Functions in R require arguments, which we can see in the function documentation or if we press the key Tab when we are inside the function.
# To get the sum of a vector of numbers inside an object we use sum()
sum(x)
## [1] 45
We can put functions inside function, for example, to get \(\sqrt{\sum_1^n x}\) the square root of a sum of the numbers in x we can use:
sqrt(sum(x))
## [1] 6.708204
Making functions in R is not as complicated as it sounds and can be very useful when we need to do repetitive work. To define a function we need to include the arguments that we want for the function and what are we doing with those arguments. For example, the following function has only one argument which is a name (string) and just pastes some text before and after:
F1 <- function(name){
x <- paste("Hola", name, "! welcome to the R world!") # paste the name with some text
print(x)
}
# trying the function (Put your name)
F1(name = "Pablo")
## [1] "Hola Pablo ! welcome to the R world!"
Besides storing numbers in the objects in R, we can store text, matrices, tables, spatial objects, images, and other types of objects. Next we will import our own data and do some manipulation in R.
R can import data in different formats. The most common are excel files (.csv, .xls y .xlsx), text files .txt and spatial data .shp, which we will talk about more in detail later.
To read .xls, .xlsx and .shp files we will need to install some libraries. To install a new library you need to be connected to the internet and use the function install.packages()
to install the library. Once it has been installed, you can load the library using the function library()
.
Download the excel file from this link. It’s not necessary to have a Box account.
Suggestion: Sometimes when we want to use only one function from a library, we can just write the name of the library followed by the operator ::
and the name of the function, for example: package::function()
. This way we won’t have to load the whole library.
# If we dont have the library installed, we use:
# install.packages("readxl")
library(readxl) # load the library
# Import the excel file
PRRS <- readxl::read_xlsx("Data/PRRS.xlsx")
The most popular format for tables in R are called data.frame
, when we import the data from a .csv o .xlsx. We can examine what kind of object it is using the function class()
, an object can have more than one type of class.
class(PRRS)
## [1] "tbl_df" "tbl" "data.frame"
We can use the base R functions to create basic tables. For example, we can create a table that shows the number of positive by sex:
TBL <- table(PRRS$Sex, PRRS$Result)
TBL
##
## 0 1
## H 737 229
## M 249 138
When we have a table object we can ask for a specific column or row, where is represented as [row, column].
TBL[,2] # Get the second column
## H M
## 229 138
The library dplyr
has several functions that can help to clean, create new variables, and modify our data in other ways.

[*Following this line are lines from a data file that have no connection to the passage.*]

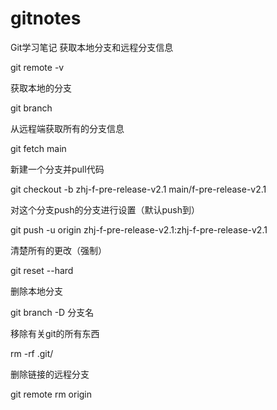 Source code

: # gitnotes


Git学习笔记
获取本地分支和远程分支信息

git remote -v

获取本地的分支

git branch

从远程端获取所有的分支信息

git fetch main

新建一个分支并pull代码

git checkout -b zhj-f-pre-release-v2.1 main/f-pre-release-v2.1

对这个分支push的分支进行设置（默认push到）

git push -u origin zhj-f-pre-release-v2.1:zhj-f-pre-release-v2.1

清楚所有的更改（强制）

git reset --hard

删除本地分支

git branch -D 分支名

移除有关git的所有东西

rm -rf .git/ 

删除链接的远程分支

git remote rm origin
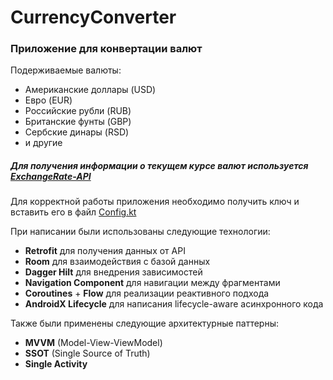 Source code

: # CurrencyConverter

### Приложение для конвертации валют

Подерживаемые валюты:
* Американские доллары (USD)
* Евро (EUR)
* Российские рубли (RUB)
* Британские фунты (GBP)
* Сербские динары (RSD)
* и другие

##### Для получения информации о текущем курсе валют используется [ExchangeRate-API](https://www.exchangerate-api.com)
Для корректной работы приложения необходимо получить ключ и вставить его в файл [Config.kt](app/src/main/java/com/zhukovskii/currencyconverter/config/Config.kt)

При написании были использованы следующие технологии:
* __Retrofit__ для получения данных от API
* __Room__ для взаимодействия с базой данных
* __Dagger Hilt__ для внедрения зависимостей
* __Navigation Component__ для навигации между фрагментами
* __Coroutines__ + __Flow__ для реализации реактивного подхода
* __AndroidX Lifecycle__ для написания lifecycle-aware асинхронного кода

Также были применены следующие архитектурные паттерны:
* __MVVM__ (Model-View-ViewModel)
* __SSOT__ (Single Source of Truth)
* __Single Activity__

# if we dont have installed the library we will need to install it using:
# install.packages("dplyr")
# we load the library:
library(dplyr)
dplyr
introduces a new operator called pipes (%>%
), which can connect several functions to an object. This is an alternative to write several functions in a single “line of code” in a more organized way. For example, if we want to execute a function F1()
followed by another function F2()
for the object x
:
F2(F1(x))
is equivalent to x %>% F1() %>% F2()
As you can notice, to read the code F2(F1(x))
we have to go from the inside to the outside to see the order of execution of the functions, but when we read x %>% F1() %>% F2()
we read from left to right, which is the same way we normally would read any text.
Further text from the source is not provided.